I strongly suspect the perfectly-timed media coverage of the RAND report kicked the Navy out of the President’s State of the Union address, denying the President a chance to showcase the Navy’s vigorous efforts to link energy to national security.

As such, the RAND report poses the first real effort to retard SECNAV Ray Mabus’ surging influence in Washington.

In addition, the RAND report serves as an opening salvo in the Department of Energy’s campaign to hone in on the DoD’s well-funded portfolio of Green Initiatives.  DOE wants recover their “role” as the sole arbiter of the nation’s energy future.

This makes the RAND report more of a political statement than anything.

As reports go, RAND’s “Alternative Fuels For Military Applications” is a poorly argued, slightly researched, sloppily-done mess.  How RAND, an institution that has, for sixty years, “been synonymous with high-quality, objective research and analysis“, let this report out the door is perplexing.

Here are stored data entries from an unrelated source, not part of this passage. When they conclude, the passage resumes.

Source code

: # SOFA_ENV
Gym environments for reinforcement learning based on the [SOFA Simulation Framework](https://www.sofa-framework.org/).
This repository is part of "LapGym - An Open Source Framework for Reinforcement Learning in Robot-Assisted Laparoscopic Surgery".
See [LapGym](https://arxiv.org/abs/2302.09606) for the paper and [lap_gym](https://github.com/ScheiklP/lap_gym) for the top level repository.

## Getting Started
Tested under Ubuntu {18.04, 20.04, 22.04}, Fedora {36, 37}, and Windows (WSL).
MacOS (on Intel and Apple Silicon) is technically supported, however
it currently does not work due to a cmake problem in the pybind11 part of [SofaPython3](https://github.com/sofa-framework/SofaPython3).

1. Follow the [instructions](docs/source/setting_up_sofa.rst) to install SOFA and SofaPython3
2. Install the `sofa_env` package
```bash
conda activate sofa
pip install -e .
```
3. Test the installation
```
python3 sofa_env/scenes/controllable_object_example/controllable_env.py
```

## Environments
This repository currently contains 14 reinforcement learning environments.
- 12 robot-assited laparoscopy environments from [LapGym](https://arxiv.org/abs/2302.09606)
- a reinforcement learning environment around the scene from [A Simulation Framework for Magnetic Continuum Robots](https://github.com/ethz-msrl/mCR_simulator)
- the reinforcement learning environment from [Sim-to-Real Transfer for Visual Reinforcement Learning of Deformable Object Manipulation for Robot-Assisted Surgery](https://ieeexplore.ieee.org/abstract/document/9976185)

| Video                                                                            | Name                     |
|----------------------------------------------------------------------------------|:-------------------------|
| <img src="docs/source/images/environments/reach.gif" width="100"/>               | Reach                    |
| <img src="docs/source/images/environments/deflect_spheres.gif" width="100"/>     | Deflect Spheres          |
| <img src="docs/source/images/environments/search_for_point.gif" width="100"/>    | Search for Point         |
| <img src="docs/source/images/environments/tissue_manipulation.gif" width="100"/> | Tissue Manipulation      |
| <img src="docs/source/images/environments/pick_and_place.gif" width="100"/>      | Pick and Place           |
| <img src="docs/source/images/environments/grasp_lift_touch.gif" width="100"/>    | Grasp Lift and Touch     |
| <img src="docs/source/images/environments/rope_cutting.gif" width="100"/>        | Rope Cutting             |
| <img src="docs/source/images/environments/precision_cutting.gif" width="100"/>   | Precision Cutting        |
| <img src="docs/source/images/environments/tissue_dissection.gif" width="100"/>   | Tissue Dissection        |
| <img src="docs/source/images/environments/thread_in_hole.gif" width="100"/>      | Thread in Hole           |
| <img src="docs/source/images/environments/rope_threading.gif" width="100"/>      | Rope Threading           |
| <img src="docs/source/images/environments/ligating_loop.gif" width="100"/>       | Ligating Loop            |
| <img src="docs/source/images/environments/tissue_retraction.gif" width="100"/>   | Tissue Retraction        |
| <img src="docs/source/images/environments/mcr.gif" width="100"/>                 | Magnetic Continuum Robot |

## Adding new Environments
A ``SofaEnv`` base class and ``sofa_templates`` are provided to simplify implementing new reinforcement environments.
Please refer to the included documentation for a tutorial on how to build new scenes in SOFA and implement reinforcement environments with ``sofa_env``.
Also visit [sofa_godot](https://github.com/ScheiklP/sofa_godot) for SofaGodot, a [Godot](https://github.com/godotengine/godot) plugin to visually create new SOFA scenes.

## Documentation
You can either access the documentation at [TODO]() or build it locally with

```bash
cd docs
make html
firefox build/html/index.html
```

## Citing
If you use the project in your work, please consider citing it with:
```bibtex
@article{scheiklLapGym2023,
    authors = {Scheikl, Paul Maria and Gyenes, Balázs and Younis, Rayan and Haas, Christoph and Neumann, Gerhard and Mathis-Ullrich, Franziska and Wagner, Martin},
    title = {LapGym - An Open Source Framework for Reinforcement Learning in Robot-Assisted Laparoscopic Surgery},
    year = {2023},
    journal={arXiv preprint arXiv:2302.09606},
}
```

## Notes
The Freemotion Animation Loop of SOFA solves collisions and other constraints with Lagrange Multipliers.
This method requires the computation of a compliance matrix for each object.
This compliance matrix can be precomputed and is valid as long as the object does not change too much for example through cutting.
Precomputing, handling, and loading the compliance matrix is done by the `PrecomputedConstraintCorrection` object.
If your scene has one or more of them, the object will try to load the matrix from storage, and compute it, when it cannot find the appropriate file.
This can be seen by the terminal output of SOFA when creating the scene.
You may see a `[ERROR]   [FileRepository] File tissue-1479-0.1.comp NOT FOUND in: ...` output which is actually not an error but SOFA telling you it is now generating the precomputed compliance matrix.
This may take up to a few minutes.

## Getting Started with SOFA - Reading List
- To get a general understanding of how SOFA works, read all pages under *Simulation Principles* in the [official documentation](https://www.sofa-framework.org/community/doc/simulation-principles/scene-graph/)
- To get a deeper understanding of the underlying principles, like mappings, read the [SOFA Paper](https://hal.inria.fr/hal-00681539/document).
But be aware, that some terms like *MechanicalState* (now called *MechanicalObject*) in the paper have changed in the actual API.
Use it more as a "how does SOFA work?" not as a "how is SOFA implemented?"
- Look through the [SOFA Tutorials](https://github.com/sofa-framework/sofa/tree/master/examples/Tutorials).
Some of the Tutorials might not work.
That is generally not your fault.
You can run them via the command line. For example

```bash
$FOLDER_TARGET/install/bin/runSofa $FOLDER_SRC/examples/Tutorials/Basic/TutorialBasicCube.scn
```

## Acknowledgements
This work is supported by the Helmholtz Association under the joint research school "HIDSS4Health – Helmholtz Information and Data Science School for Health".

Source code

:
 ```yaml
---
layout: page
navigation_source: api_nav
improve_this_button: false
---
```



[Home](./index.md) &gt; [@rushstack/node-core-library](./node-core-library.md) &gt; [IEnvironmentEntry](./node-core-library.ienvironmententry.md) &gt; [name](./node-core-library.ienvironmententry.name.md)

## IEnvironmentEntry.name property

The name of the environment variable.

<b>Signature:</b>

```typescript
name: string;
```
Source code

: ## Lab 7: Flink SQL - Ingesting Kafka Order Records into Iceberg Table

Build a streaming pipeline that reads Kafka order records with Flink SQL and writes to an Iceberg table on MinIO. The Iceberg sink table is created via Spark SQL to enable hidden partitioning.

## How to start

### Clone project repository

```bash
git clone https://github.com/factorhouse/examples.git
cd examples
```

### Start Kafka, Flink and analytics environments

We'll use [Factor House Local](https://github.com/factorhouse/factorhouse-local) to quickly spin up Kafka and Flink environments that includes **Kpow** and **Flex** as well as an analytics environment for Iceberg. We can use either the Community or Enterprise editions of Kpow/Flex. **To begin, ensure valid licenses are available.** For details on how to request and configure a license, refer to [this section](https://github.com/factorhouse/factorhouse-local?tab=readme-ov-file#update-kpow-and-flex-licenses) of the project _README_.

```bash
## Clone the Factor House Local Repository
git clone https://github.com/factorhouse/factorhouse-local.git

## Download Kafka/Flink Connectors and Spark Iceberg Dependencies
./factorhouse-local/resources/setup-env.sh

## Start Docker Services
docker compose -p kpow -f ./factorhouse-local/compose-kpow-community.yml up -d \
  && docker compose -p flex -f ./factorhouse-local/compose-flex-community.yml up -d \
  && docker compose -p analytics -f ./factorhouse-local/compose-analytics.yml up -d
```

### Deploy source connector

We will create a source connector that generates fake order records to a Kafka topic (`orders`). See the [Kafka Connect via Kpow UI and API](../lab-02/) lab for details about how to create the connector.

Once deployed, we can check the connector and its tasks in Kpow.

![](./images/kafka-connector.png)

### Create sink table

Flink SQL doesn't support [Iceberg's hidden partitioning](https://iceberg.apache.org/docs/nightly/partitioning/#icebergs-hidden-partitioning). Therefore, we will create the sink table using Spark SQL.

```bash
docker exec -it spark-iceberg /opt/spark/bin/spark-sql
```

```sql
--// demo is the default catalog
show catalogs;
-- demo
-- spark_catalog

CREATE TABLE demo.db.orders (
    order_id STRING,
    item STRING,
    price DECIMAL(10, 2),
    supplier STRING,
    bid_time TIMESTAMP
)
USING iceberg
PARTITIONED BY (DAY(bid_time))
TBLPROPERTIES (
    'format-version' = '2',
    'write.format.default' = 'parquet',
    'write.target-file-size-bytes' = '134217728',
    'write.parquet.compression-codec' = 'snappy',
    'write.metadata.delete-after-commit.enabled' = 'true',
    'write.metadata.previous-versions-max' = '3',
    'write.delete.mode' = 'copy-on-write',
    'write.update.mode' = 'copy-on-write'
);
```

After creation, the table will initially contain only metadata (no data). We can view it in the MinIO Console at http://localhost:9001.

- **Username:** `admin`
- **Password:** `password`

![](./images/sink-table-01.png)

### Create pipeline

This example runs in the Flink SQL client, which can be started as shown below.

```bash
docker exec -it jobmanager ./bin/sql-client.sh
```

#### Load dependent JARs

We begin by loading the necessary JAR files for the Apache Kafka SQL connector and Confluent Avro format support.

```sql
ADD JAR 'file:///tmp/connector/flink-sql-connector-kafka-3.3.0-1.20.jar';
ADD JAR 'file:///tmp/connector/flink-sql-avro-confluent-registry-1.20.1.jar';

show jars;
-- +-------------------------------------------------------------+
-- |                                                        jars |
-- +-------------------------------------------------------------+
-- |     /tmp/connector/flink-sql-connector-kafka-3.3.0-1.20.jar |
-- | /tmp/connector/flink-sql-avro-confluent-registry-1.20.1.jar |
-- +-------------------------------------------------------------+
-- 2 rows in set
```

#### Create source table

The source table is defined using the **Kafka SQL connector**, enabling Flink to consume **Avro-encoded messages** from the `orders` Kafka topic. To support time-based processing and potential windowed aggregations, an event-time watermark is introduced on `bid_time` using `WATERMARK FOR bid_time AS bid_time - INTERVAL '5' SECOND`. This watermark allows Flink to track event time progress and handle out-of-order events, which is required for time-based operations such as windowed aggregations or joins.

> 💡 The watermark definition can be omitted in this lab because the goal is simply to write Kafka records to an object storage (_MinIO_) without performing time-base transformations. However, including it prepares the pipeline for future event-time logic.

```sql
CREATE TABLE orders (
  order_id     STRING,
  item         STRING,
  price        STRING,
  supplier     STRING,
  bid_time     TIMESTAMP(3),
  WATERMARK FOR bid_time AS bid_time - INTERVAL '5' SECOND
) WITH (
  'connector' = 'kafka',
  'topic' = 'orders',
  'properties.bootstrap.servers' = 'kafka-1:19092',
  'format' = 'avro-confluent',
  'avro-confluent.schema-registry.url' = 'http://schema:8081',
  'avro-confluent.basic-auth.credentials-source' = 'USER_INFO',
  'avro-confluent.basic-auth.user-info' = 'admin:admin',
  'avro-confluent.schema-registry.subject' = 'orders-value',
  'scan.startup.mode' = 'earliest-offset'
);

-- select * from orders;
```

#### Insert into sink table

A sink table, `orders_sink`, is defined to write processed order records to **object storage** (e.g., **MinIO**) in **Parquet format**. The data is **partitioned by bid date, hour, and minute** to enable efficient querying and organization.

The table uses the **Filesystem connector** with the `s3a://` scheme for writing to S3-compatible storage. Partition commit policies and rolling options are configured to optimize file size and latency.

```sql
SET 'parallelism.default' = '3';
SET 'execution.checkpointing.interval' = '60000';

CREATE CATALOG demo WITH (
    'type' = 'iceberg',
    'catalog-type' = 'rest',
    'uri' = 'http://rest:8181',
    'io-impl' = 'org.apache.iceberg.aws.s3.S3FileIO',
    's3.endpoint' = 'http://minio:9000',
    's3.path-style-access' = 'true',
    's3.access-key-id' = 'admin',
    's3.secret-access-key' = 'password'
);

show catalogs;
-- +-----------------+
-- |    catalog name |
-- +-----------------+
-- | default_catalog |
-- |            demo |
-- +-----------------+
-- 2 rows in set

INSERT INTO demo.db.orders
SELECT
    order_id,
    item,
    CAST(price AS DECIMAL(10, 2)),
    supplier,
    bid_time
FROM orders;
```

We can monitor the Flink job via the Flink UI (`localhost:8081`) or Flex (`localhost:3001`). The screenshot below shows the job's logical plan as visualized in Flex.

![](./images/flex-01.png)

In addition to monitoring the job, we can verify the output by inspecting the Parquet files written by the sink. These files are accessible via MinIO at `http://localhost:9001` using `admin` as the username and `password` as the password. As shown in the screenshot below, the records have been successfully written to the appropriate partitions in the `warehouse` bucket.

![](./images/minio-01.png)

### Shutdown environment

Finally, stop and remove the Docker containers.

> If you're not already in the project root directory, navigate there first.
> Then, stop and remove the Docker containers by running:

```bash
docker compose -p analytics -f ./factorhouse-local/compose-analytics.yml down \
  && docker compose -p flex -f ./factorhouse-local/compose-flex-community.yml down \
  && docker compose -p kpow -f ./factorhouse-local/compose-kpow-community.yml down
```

How sloppy is this report?  Well, after attacking algae-sourced fuel, the authors couldn’t even be bothered to spell the name of the lead company in the algae-sourced fuel field–Solazyme–correctly.  The authors, Lawrence Van Bibber and James T. Bartis spelled the company “Solarzyme”.  Petty?  Yeah, sure, it’s a spellcheck/copywriter error (we all make them), but that, coming on top of  basic research errors like, oh, saying the Navy has a Fisher-Tropsch testing program when they don’t, or neglecting to even chat with the Navy’s Green-hued, conservation-hungry Secretariat…this has the feel of a report that was rushed into publication.  I concur with Deputy Assistant Secretary of the Navy (Energy), Tom Hicks’ assessment yesterday (.pdf):

And at the end of the day, we don’t really feel this is up to RAND’s standards for this type of work.

The peer reviewers–such as they were–should be ashamed of themselves.

Has this flawed RAND report had an impact?  Heck yeah–a political one.

At a minimum, the flawed RAND report pulled any mention of the Navy’s Green Tech efforts out of the markedly green-hued State of the Union address, and kicked at the stellar reputation of Secretary Mabus (who, the day before, was posting Green Fleet goals on the Whitehouse.gov website–an even more obvious signal of who will step in should SECDEF Gates stand down.).

The report put the Navy’s rather low-profile work right onto the radar-screen of those interesting folk who, as a matter of principle, will never support environmentally friendly initiatives.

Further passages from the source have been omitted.